Nouvelles restrictions

Face à la recrudescence des cas, les autorités espagnoles ont dû imposer dans l'urgence de nouvelles restrictions.

Ainsi, la capitale, Madrid, et huit communes voisines sont partiellement bouclées depuis début octobre : on ne peut y entrer et en sortir que pour des raisons essentielles, notamment travailler, étudier ou se faire soigner.

Des mesures similaires ont été décidées dans plusieurs dizaines d'autres villes, dont Salamanque et Saragosse, mais aussi pour des régions toutes entières, comme la Navarre et depuis ce mercredi la Rioja (Nord), tandis que la région de Cantabrie (Nord-Ouest) a appelé ses habitants à "s'autoconfiner".

Pour sa part, la Catalogne (Nord-Est) a fermé tous ses bars et restaurants depuis jeudi et durant 15 jours.

Près de l'aéroport de Madrid, une armée de grues s'activent pour faire émerger un "hôpital des pandémies" dont l'ouverture est prévue le mois prochain.
 
Les soignants épuisés

Pour Angela Hernandez Puente, docteure et responsable de l'Association de médecins madrilènes, la situation est très préoccupante, mais pas comparable à l'immense pression exercée en mars sur le système de santé, quand les unités de soins intensifs manquaient de lits et de matériels. Elle estime toutefois que les gains obtenus grâce au confinement ont été gaspillés.

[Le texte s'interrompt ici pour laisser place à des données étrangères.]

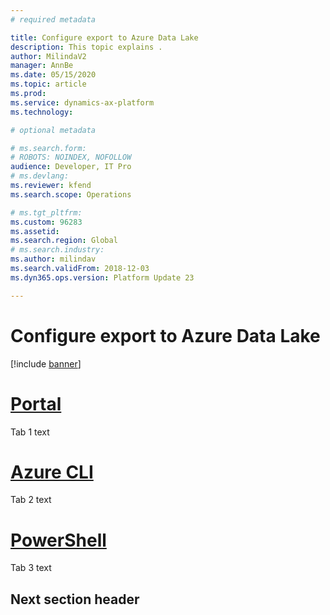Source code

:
 ```yaml
---
# required metadata

title: Configure export to Azure Data Lake
description: This topic explains .
author: MilindaV2
manager: AnnBe
ms.date: 05/15/2020
ms.topic: article
ms.prod: 
ms.service: dynamics-ax-platform
ms.technology: 

# optional metadata

# ms.search.form: 
# ROBOTS: NOINDEX, NOFOLLOW
audience: Developer, IT Pro
# ms.devlang: 
ms.reviewer: kfend
ms.search.scope: Operations

# ms.tgt_pltfrm: 
ms.custom: 96283
ms.assetid: 
ms.search.region: Global
# ms.search.industry: 
ms.author: milindav
ms.search.validFrom: 2018-12-03
ms.dyn365.ops.version: Platform Update 23

---
```


# Configure export to Azure Data Lake

[!include [banner](../includes/banner.md)]



# [Portal](#tab/portal)

Tab 1 text

# [Azure CLI](#tab/azure-cli)

Tab 2 text

# [PowerShell](#tab/powershell)

Tab 3 text



## Next section header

"Comme le nombre de cas a baissé durant l'été, c'est comme s'ils avaient pensé que 'ça y est, c'est terminé', alors que c'était le moment se préparer" pour la seconde vague, déplore-t-elle.

"Le personnel soignant est épuisé et en colère", dit-elle, "car beaucoup de docteurs pensent qu'il aurait fallu faire plus en juin, juillet et août pour que le système de santé public ne soit pas débordé comme il l'est actuellement".